Eli Lilly has staked a claim to the plaque psoriasis market on the back of positive late-stage data for its ixekizumab candidate, throwing down the gauntlet to rivals Novartis and AstraZeneca/Amgen.
The pharma company says interleukin-17 (IL-17) blocker ixekizumab outperformed Pfizer’s tumour necrosis factor (TNF) antagonist Enbrel (etanercept) in a phase III trial, setting it on course for regulatory filings in the first half of 2015.
Ixekizumab works via the same mechanism as Novartis’ antibody secukinumab – which reported Enbrel-topping phase III data earlier this year – as well as Amgen/AZ’s brodalumab which has also cleared a late-stage trial and will have head-to-head data versus Johnson & Johnson’s anti-IL-12 and IL-23 antibody Stelara (ustekinumab) next year.
Lilly’s phase III data revealed that ixekizumab was significantly superior to Enbrel on all measures of skin clearance, with 31 to 41 per cent of patients achieving clear skin at 12 weeks, according to David Ricks, who heads the company’s Bio-Medicines division.
“These results give us confidence that if approved, ixekizumab could make complete resolution of psoriasis possible for significantly more people,” he said. In contrast, Enbrel achieved clear skin in just 5 to 7 per cent of patients.
Lilly’s antibody was given every two or four weeks in the study, and across the three studies in the UNCOVER programme it was found that the drug achieved a 75% reduction in the Psoriasis Area and Severity Index (PASI 75) in 78 to 90 per cent of patients.
Improvements in skin clearance measures were seen with ixekizumab as early as the first week when compared to either placebo or Enbrel, and continued through week 12, while “high levels of response were maintained through 60 weeks of treatment.”
“Moderate-to-severe plaque psoriasis can have a devastating life impact for patients,” continued Ricks. “Clear skin is their goal, but many patients are not able to achieve complete resolution using currently-available treatments.”
At the moment Novartis seems to be leading the race to bring an IL-17-targeting drug to market for psoriasis, as secukinumab has already been submitted for approval in Europe, the US and Japan and could be on the market early next year.

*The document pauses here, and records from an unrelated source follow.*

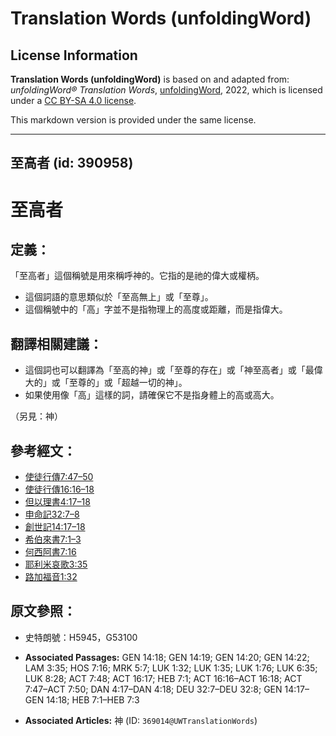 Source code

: # Translation Words (unfoldingWord)

## License Information

**Translation Words (unfoldingWord)** is based on and adapted from: _unfoldingWord® Translation Words_, [unfoldingWord](https://unfoldingword.org/utw), 2022, which is licensed under a [CC BY-SA 4.0 license](https://creativecommons.org/licenses/by-sa/4.0/legalcode.en).

This markdown version is provided under the same license.



--------------------------------

## 至高者 (id: 390958)

至高者
===

定義：
---

「至高者」這個稱號是用來稱呼神的。它指的是祂的偉大或權柄。

* 這個詞語的意思類似於「至高無上」或「至尊」。
* 這個稱號中的「高」字並不是指物理上的高度或距離，而是指偉大。

翻譯相關建議：
-------

* 這個詞也可以翻譯為「至高的神」或「至尊的存在」或「神至高者」或「最偉大的」或「至尊的」或「超越一切的神」。
* 如果使用像「高」這樣的詞，請確保它不是指身體上的高或高大。

（另見：神）

參考經文：
-----

* [使徒行傳7:47–50](https://ref.ly/Acts7:47-Acts7:50)
* [使徒行傳16:16–18](https://ref.ly/Acts16:16-Acts16:18)
* [但以理書4:17–18](https://ref.ly/Dan4:17-Dan4:18)
* [申命記32:7–8](https://ref.ly/Deut32:7-Deut32:8)
* [創世記14:17–18](https://ref.ly/Gen14:17-Gen14:18)
* [希伯來書7:1–3](https://ref.ly/Heb7:1-Heb7:3)
* [何西阿書7:16](https://ref.ly/Hos7:16)
* [耶利米哀歌3:35](https://ref.ly/Lam3:35)
* [路加福音1:32](https://ref.ly/Luke1:32)

原文參照：
-----

* 史特朗號：H5945，G53100

* **Associated Passages:** GEN 14:18; GEN 14:19; GEN 14:20; GEN 14:22; LAM 3:35; HOS 7:16; MRK 5:7; LUK 1:32; LUK 1:35; LUK 1:76; LUK 6:35; LUK 8:28; ACT 7:48; ACT 16:17; HEB 7:1; ACT 16:16–ACT 16:18; ACT 7:47–ACT 7:50; DAN 4:17–DAN 4:18; DEU 32:7–DEU 32:8; GEN 14:17–GEN 14:18; HEB 7:1–HEB 7:3
* **Associated Articles:** 神 (ID: `369014@UWTranslationWords`)

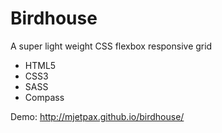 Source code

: # Birdhouse
A super light weight CSS flexbox responsive grid

* HTML5
* CSS3
* SASS
* Compass

Demo: http://mjetpax.github.io/birdhouse/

All the companies are trumpeting the ability of the drugs to achieve high rates of lesion clearance, but with no head-to-head comparisons it remains to be seen whether one or another has a clinical advantage.

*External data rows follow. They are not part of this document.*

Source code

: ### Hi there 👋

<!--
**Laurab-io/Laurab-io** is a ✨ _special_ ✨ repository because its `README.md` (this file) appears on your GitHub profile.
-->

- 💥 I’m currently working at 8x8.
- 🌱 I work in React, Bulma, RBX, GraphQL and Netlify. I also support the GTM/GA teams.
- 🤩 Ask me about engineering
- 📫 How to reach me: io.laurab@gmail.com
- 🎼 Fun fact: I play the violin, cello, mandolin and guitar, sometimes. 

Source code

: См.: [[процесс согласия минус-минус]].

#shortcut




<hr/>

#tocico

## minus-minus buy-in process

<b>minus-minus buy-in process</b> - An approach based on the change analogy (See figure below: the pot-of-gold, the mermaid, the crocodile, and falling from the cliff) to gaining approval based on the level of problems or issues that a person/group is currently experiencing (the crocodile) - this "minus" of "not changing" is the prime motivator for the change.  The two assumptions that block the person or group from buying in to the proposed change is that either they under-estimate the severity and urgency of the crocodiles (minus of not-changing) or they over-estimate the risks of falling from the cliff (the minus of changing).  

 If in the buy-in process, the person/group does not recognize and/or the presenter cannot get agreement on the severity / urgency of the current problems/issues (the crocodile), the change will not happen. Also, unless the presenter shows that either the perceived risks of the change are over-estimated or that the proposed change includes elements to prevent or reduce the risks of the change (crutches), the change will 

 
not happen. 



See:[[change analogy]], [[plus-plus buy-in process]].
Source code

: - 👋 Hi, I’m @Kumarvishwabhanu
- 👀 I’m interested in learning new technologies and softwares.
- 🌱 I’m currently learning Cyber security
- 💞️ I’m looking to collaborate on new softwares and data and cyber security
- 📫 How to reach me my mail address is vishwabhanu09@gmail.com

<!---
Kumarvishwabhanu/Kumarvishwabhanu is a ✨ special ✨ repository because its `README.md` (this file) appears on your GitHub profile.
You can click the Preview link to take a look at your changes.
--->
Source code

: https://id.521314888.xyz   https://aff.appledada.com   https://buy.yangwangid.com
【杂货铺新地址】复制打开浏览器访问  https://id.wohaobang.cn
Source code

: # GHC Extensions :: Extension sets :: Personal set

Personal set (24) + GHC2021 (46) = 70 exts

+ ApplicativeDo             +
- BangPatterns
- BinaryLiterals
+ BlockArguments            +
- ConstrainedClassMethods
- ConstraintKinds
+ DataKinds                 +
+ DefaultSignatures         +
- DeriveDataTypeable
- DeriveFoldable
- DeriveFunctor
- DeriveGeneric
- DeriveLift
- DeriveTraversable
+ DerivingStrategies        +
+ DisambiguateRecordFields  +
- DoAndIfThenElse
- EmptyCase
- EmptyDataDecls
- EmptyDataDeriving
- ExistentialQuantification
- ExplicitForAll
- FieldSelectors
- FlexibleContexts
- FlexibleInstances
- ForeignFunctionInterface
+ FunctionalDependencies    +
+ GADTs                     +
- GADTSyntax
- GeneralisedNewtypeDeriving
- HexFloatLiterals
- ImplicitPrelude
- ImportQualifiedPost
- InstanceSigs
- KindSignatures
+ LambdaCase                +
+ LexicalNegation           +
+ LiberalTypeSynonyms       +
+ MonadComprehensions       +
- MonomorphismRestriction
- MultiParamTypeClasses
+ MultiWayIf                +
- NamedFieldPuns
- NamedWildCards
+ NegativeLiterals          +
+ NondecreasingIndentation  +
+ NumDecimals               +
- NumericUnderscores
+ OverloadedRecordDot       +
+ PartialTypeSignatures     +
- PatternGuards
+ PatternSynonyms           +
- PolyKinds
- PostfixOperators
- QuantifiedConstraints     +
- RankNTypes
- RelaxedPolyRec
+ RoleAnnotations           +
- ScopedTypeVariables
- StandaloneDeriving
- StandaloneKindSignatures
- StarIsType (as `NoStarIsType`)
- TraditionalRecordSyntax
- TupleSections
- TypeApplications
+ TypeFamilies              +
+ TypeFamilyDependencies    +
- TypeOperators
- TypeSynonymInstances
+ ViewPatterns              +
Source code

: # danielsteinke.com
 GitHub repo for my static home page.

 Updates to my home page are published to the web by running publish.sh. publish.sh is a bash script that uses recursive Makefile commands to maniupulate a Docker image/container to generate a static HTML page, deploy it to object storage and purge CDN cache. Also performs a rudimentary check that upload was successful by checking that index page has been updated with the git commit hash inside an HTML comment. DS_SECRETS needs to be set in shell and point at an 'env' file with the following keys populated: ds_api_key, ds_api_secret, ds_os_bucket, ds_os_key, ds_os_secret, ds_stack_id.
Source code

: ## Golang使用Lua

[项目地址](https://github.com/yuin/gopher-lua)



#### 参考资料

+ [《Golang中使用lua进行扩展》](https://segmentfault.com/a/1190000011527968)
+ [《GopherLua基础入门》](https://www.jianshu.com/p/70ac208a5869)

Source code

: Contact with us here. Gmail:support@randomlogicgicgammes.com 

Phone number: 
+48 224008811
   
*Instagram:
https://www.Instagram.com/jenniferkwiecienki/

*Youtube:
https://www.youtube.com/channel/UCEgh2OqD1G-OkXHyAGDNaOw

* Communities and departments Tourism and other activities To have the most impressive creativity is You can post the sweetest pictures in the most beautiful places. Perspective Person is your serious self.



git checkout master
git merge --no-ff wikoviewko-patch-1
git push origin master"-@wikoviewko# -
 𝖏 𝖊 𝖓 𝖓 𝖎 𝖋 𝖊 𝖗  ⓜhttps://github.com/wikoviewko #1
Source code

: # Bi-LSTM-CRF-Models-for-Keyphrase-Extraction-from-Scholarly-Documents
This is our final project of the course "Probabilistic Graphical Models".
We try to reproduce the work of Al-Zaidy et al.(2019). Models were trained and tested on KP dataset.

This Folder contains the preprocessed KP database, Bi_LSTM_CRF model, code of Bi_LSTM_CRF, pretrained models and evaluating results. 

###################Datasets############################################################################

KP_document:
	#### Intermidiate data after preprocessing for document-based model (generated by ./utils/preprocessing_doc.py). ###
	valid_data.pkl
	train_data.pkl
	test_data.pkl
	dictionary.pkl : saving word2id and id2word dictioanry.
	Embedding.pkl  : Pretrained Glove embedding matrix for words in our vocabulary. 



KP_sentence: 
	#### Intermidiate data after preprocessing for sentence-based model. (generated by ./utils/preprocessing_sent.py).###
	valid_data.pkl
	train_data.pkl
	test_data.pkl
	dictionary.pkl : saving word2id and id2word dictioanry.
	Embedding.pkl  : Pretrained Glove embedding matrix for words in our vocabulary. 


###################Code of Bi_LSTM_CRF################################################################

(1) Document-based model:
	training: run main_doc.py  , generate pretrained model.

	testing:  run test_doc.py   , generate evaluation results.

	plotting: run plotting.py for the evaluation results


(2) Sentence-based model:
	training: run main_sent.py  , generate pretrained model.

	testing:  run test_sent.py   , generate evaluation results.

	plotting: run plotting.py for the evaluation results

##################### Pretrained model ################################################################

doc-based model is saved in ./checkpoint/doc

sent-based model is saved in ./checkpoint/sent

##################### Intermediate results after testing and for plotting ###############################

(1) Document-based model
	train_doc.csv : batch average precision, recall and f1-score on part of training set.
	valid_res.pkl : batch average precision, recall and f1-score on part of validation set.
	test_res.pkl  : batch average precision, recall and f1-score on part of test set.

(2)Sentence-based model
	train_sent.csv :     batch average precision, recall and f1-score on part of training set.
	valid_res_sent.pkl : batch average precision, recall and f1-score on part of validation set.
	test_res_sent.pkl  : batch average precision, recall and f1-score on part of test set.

Meanwhile, the three leading IL-17-targeting drugs will see stiff competition from Stelara – a blockbuster with sales of $628m in the second quarter – as well as Celgene’s orally-active phosphodiesterase 4 (PDE4) inhibitor Otezla (apremilast), which is already approved to treat psoriatic arthritis and was submitted for approval in plaque psoriasis last year.